The Mermaid Sisters: The Significance of Peer Specialists in Psych Rehab Programs

You are here

PsyR Connections 2013 Issue 2
July 15, 2013
By: 

Valerie Starnes, BA, CPRP, Outreach and Referral Coordinator, REACH; Penn Foundation, Inc.

A group of women that I work with had been contributing articles to a woman’s journal that is published in our county. The women live in REACH’s transitional two year treatment program for women with co-occurring disorders. They also attend the psych rehab program where I am the outreach & referral coordinator. The women and I regularly get together at the coffee table of the treatment house where they live and we talk and chitchat over coffee and tea. We discuss our struggles with addiction and mental health, and how that connects to all aspects of our lives as mothers, daughters, sisters, friends, and partners. We also share our journeys into recovery.

We started calling our little group the Mermaid Sisters. We found that we had so much in common and many shared experiences that bonded us and gave us a connection that was hard to put into words. We wrote articles on the friendships of women and how important they are to recovery. We also wrote about the pain of losing a father and still staying clean and sober through the loss. We are currently planning an article on chronic illnesses and recovery and how this impacts not only our addiction, but our mental health and how challenging this can be for a woman with co-occurring issues.

As we worked on the articles as peers I realized that I was also sharing a lot of my own story with the women. I had told my own recovery story in previous issues of the journal, and it is not a secret at my agency that I am a woman in recovery with a diagnosis of bi-polar.

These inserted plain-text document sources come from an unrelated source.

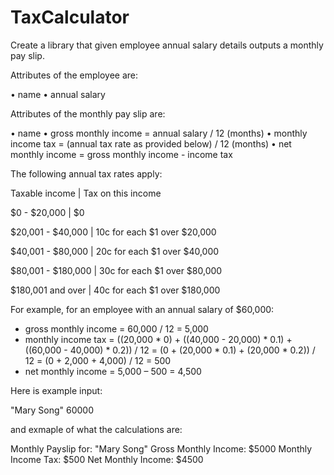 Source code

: # TaxCalculator

Create a library that given employee annual salary details outputs a monthly pay slip.


Attributes of the employee are:

• name
• annual salary


Attributes of the monthly pay slip are:

• name
• gross monthly income = annual salary / 12 (months)
• monthly income tax = (annual tax rate as provided below) / 12
(months)
• net monthly income = gross monthly income - income tax


The following annual tax rates apply:

Taxable income | Tax on this income

$0 - $20,000 | $0

$20,001 - $40,000 | 10c for each $1 over $20,000

$40,001 - $80,000 | 20c for each $1 over $40,000

$80,001 - $180,000 | 30c for each $1 over $80,000

$180,001 and over | 40c for each $1 over $180,000


For example, for an employee with an annual salary of $60,000:

- gross monthly income
= 60,000 / 12 = 5,000
- monthly income tax
= ((20,000 * 0) + ((40,000 - 20,000) * 0.1) + ((60,000 - 40,000) * 0.2))
/ 12
= (0 + (20,000 * 0.1) + (20,000 * 0.2)) / 12
= (0 + 2,000 + 4,000) / 12
= 500
- net monthly income
= 5,000 – 500 = 4,500

Here is example input:

"Mary Song" 60000

and exmaple of what the calculations are:

Monthly Payslip for: "Mary Song"
Gross Monthly Income: $5000
Monthly Income Tax: $500
Net Monthly Income: $4500
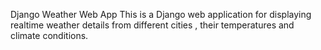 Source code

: Django Weather Web App
This is a Django web application for displaying realtime weather details from different cities , their temperatures and climate conditions.
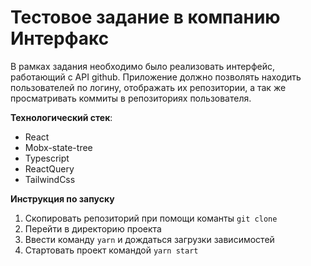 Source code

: # Тестовое задание в компанию Интерфакс

В рамках задания необходимо было реализовать интерфейс, работающий с API github. Приложение должно позволять находить пользователей по логину, отображать их репозитории, а так же просматривать коммиты в репозиториях пользователя.

**Технологический стек**:

- React
- Mobx-state-tree
- Typescript
- ReactQuery
- TailwindCss

**Инструкция по запуску**

1. Скопировать репозиторий при помощи команты `git clone`
2. Перейти в директорию проекта
3. Ввести команду `yarn` и дождаться загрузки зависимостей
4. Стартовать проект командой `yarn start`
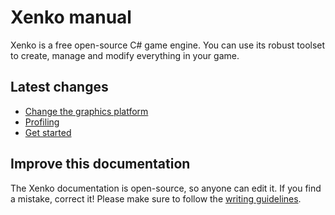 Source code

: 
# Xenko manual

Xenko is a free open-source C# game engine. You can use its robust toolset to create, manage and modify everything in your game.

## Latest changes

* [Change the graphics platform](platforms/change-the-graphics-platform.md)
* [Profiling](troubleshooting/profiling.md)
* [Get started](get-started.md)

## Improve this documentation

The Xenko documentation is open-source, so anyone can edit it. If you find a mistake, correct it! Please make sure to follow the [writing guidelines](https://github.com/SiliconStudio/xenko-docs/blob/master-1.9/GUIDELINES.md). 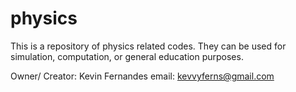 # physics
This is a repository of physics related codes. They can be used for simulation, computation, or general education purposes.

Owner/ Creator: Kevin Fernandes
email: kevvyferns@gmail.com
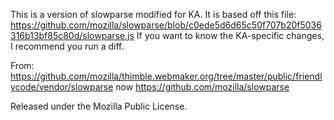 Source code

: This is a version of slowparse modified for KA. It is based off this file:
https://github.com/mozilla/slowparse/blob/c0ede5d6d65c50f707b20f5036316b13bf85c80d/slowparse.js
 If you want to know the KA-specific changes, I recommend you run a diff.

From:
https://github.com/mozilla/thimble.webmaker.org/tree/master/public/friendlycode/vendor/slowparse
now https://github.com/mozilla/slowparse

Released under the Mozilla Public License.
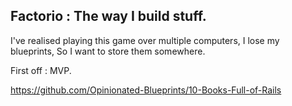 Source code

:## Factorio : The way I build stuff. 

I've realised playing this game over multiple computers, I lose my blueprints, So I want to store them somewhere. 

First off : MVP. 

https://github.com/Opinionated-Blueprints/10-Books-Full-of-Rails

However, as we continued to work on these articles as a group I wondered if I was crossing lines of professionalism and ethics by revealing so much of my own story with these women. I remembered professors in my Master’s program telling me you never reveal any personal information, but then I remembered the lax atmosphere of a clubhouse where I worked before finishing my undergraduate degree. So I asked myself, which was right? And then I asked myself a bigger question: When sitting with this group of women, am I a staff person or a peer? Am I the professional or just another woman in a group of women with co-occurring issues? And am I part of this group of peers? I knew I had found my answer: I am part of this group of peers. I am not above this group of women, but beside them. I am them.

Psych rehab has come far and we now have peer specialists in many domains. However, we still talk about how much is too much to share with clients and there are still professors who believe it is unprofessional to share any personal information with a client. Often peer specialists are marginalized where they work and often feel out of the loop of the other “professionals.” I think now is the time for us to look at having peer specialists, not just in entry level positions, but in positions all over agencies. We should have peer specialists embedded into our programs rather than as a free standing program. I think that case managers, counselors, supervisors, and even directors and therapists and psychiatrists could be peer specialists. We have spent a long time in our field arguing over book taught versus lived experience, and those of us with lived experience have usually been on the losing end of this argument. But now as we look to the next step in client-centered treatment and services, I think it is time for those of us who have both, the letters after our name and the lived experience, to come out of the shadows and shout that there is not an “us” and “them” – that some of us are on both sides of that fence and that we are no longer ashamed of having a diagnosis, no longer afraid of losing our jobs because we have a diagnosis, and we are no longer silent!